# Exercise description:
Report back every line of the entries that contains "author", exactly as written.

*** Provided records

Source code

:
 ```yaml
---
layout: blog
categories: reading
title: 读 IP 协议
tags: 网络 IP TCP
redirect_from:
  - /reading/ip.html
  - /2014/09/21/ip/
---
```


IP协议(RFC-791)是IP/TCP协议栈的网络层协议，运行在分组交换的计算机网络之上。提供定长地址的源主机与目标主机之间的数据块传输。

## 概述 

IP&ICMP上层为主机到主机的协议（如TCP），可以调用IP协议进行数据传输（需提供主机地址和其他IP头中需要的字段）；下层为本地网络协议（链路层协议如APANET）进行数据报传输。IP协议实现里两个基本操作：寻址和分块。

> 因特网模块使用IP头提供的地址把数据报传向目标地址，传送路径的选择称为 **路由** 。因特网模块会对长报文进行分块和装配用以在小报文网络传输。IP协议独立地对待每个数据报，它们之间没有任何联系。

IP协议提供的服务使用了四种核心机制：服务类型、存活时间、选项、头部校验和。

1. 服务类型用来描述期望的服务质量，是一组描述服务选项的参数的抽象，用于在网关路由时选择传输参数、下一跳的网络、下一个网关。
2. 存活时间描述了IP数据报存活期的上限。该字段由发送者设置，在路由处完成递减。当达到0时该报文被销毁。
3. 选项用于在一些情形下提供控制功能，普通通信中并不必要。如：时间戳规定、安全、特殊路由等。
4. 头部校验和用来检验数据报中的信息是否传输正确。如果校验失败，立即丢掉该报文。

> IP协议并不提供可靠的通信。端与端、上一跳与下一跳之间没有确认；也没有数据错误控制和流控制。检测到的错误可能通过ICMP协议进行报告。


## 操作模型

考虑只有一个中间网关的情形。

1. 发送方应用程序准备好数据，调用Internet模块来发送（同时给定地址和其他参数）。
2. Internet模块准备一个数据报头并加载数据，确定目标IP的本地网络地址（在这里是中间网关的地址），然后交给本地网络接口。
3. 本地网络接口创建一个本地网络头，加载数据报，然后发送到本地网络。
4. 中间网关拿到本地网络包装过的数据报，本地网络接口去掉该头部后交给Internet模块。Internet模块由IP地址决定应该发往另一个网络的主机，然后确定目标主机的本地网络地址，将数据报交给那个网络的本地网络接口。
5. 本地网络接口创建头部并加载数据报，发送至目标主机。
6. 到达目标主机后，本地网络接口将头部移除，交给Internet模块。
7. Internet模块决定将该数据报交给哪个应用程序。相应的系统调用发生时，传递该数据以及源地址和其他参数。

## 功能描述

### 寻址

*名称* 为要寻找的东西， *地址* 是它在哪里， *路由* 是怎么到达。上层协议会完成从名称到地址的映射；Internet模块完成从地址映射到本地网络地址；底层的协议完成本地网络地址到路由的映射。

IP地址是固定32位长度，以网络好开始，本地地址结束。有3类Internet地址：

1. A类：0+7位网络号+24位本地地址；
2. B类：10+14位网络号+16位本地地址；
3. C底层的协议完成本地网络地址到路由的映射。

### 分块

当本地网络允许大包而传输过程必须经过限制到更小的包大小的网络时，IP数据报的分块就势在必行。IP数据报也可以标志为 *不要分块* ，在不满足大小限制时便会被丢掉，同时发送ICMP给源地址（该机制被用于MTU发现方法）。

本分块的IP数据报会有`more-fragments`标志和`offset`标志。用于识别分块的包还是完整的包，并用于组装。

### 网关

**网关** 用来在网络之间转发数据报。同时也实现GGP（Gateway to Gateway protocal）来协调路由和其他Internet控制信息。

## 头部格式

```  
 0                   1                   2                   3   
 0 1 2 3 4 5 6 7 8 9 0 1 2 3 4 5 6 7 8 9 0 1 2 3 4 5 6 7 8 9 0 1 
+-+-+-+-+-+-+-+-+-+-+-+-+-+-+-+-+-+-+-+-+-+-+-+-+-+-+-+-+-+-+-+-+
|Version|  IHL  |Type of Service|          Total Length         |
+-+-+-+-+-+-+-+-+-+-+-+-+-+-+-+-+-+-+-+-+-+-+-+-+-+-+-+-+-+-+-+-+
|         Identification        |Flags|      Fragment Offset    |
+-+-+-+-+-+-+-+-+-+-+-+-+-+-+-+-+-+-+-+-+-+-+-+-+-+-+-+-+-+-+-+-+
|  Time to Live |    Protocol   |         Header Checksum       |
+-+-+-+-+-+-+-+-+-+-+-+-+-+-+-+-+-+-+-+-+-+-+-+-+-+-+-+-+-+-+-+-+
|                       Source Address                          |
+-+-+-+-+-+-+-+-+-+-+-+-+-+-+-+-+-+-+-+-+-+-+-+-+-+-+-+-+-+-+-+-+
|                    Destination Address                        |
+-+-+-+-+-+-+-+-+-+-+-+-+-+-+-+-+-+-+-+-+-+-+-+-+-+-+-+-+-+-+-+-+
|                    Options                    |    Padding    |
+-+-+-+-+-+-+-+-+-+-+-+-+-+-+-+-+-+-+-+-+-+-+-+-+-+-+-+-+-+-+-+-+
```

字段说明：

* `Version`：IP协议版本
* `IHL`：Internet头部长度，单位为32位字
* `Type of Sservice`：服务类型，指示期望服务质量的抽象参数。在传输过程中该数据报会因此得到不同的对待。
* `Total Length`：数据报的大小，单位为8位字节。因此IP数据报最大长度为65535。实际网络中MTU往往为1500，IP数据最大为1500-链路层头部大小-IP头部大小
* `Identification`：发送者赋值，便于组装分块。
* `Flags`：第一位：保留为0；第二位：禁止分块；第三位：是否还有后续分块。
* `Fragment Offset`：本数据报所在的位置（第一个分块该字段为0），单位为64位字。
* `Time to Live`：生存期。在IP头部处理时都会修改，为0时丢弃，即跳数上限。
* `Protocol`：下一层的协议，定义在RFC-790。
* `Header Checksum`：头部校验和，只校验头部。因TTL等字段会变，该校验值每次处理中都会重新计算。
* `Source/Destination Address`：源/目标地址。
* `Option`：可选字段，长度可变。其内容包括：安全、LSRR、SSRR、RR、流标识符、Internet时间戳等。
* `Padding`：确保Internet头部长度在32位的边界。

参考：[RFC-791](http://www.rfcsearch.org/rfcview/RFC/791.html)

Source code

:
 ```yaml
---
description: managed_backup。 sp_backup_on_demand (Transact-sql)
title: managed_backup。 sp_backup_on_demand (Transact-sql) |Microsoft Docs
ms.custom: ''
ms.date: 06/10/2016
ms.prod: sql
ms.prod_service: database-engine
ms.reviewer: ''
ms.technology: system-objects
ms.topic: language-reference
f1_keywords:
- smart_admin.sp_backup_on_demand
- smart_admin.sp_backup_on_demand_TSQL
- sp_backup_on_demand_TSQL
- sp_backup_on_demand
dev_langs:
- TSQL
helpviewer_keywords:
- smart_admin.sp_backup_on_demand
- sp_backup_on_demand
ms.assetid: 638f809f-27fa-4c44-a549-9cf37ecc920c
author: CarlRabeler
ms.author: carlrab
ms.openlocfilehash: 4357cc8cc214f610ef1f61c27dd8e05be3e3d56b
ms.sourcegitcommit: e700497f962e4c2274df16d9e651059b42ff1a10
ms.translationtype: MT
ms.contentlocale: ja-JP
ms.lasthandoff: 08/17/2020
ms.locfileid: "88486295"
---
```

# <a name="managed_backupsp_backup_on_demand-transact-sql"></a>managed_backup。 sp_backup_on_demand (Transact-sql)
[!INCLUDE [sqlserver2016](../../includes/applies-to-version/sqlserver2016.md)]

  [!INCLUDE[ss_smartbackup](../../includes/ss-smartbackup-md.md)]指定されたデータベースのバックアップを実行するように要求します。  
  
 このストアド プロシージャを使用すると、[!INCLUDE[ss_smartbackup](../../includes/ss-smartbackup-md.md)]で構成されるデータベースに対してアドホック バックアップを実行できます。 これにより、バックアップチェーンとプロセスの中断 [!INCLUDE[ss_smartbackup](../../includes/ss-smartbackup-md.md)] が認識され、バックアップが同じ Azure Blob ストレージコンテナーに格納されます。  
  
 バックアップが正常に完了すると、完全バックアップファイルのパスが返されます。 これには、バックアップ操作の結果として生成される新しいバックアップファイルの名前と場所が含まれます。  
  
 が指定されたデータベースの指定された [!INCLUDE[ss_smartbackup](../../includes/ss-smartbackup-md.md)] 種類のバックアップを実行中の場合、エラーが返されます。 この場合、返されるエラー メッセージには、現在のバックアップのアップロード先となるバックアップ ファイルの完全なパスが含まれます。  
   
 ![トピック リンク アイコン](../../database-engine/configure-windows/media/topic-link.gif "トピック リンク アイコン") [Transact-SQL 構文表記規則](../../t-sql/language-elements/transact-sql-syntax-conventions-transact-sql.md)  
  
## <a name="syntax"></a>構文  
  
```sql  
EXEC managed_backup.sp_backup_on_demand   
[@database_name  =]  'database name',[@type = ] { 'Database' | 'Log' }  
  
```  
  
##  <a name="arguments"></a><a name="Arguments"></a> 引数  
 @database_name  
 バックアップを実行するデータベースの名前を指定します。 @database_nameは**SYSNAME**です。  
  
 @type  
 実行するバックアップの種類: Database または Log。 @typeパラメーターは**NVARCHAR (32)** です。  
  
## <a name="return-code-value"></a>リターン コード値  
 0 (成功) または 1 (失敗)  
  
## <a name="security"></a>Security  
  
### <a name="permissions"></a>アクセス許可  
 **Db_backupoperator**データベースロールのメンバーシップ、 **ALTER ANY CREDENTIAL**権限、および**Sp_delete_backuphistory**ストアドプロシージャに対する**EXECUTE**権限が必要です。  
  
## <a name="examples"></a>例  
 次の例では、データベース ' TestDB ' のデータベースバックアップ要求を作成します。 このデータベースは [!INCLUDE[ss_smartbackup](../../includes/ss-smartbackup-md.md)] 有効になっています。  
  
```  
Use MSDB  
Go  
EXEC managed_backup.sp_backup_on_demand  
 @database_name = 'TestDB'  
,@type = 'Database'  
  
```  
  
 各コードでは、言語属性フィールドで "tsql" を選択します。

******

# Response to the task:
author: CarlRabeler
ms.author: carlrab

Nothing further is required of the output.